Royal Wedding 2019: How is Lady Gabriella Windsor related to Queen Elizabeth II?

Lady Gabriella Windsor will exchange vows with financier Thomas Kingston at the Royal Wedding 2019 today. The couple will say, ‘I do’ at St George’s Chapel, Windsor Castle. With the bride being a member of the Royal Family, the wedding is expected to be attended by Queen Elizabeth II. Other well-known members of the Royal Family are also due to be in the congregation.

However, as the royal wedding festivities get well underway, some may wonder about how the royal bride is related to the head of the monarchy.

How is Lady Gabriella Windsor related to Queen Elizabeth II?

Lady Gabriella, 38, is the daughter of Prince and Princess Michael of Kent, who are aged 76 and 74 respectively.

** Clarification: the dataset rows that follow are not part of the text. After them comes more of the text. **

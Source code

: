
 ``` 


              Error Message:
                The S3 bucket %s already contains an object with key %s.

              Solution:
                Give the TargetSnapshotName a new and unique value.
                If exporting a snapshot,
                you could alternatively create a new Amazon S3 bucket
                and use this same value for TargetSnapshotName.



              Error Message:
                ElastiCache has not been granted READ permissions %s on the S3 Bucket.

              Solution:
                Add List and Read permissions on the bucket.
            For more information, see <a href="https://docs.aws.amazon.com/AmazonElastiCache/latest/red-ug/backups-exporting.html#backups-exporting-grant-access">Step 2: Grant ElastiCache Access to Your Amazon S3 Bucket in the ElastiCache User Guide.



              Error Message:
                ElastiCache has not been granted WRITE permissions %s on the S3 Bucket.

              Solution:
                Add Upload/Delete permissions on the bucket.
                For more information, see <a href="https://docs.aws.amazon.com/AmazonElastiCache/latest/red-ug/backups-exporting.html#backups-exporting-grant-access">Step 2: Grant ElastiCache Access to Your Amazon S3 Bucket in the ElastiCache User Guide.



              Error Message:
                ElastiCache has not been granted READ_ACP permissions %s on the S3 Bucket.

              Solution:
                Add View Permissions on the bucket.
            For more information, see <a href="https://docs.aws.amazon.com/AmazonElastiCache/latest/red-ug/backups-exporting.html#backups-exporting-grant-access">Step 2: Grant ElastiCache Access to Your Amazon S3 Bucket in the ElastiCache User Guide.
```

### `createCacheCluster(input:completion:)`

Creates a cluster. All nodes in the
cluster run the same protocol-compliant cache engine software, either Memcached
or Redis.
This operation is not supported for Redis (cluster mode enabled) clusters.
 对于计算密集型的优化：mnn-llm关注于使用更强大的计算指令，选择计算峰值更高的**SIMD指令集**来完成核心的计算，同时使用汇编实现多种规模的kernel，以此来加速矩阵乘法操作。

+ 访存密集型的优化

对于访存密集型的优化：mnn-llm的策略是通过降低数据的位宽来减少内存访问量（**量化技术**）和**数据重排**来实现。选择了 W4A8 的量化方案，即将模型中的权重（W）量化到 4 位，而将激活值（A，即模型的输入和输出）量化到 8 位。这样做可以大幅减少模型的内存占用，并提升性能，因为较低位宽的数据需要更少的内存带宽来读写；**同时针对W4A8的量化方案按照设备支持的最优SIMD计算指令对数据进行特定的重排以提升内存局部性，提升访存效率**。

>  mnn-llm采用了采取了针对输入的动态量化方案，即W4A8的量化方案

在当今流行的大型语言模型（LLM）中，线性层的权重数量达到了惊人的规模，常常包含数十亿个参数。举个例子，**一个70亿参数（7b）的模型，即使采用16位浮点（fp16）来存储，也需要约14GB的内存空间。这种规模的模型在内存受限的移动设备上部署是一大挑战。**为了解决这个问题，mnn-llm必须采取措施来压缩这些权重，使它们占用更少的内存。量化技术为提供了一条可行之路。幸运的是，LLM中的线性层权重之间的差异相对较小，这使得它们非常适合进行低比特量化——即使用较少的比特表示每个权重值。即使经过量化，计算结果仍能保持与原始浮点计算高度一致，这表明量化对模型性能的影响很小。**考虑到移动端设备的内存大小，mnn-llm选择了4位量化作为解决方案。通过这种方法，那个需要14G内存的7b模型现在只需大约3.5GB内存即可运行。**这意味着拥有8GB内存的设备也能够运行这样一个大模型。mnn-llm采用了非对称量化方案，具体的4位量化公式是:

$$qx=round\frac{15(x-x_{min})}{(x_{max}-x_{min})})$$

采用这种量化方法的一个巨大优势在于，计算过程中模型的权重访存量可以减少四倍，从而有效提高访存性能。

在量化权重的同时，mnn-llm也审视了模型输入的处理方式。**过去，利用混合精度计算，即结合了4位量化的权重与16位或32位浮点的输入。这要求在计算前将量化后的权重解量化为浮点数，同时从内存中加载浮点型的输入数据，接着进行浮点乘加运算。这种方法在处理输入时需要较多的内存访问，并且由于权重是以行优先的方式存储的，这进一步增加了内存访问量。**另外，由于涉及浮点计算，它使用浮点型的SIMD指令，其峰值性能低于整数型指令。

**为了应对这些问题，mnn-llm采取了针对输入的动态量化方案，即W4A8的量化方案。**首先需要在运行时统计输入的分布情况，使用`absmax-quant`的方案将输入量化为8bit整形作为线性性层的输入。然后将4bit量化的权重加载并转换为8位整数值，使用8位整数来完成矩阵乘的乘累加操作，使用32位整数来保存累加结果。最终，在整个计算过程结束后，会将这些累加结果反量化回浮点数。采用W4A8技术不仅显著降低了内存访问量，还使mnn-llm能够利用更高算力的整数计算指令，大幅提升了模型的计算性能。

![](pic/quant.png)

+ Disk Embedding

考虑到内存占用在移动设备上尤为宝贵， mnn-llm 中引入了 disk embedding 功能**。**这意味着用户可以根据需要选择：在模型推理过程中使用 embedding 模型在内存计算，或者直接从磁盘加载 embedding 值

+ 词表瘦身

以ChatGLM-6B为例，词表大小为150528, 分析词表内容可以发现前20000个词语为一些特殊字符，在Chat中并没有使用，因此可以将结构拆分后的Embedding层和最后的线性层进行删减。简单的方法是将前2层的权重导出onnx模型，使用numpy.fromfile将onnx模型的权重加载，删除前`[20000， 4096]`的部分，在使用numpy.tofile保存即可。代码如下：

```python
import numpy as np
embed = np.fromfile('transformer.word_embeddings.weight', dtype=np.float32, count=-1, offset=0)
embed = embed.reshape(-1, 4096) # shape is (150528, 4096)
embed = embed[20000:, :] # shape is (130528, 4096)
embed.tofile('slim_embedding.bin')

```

She is 52nd in the line of the succession to the throne.

The royal is related to the Queen, 93, through her dad’s side.

That’s because Prince Michael of Kent is Queen Elizabeth’s first cousin.

Lady Gabriella Windsor is the first cousin once removed of Queen Elizabeth II

This means that Lady Gabriella is the Queen’s first cousin once removed.

Since Michael of Kent is one of the sons of Prince George, Duke of Kent, and Princess Marina of Greece and Denmark.

His grandfather on his paternal side is the late Prince of Wales, who later became King George V, while his grandmother is the late Mary of Teck, who later became Queen Mary.

Meanwhile, the Queen’s parents are the late Queen Elizabeth, The Queen Mother and the former King, King George VI.

King George VI was the son of King George V, and Princess Mary of Teck, who later became Queen Mary.

As some may already be aware, this means that Prince George, Duke of Kent and King George V, were brothers.

Will Lady Gabriella Windsor’s name and royal title change after her marriage?

The answer is not currently known, but as she is 52nd in line to the throne, it’s unlikely.

Her brother Lord Frederick Windsor’s name did not change after his wedding to Sophie Winkleman, back in 2009.

What’s more, letters patent issued by King George V in 1917, and updated by Queen Elizabeth II in 2012, means she’s not set to get HRH status.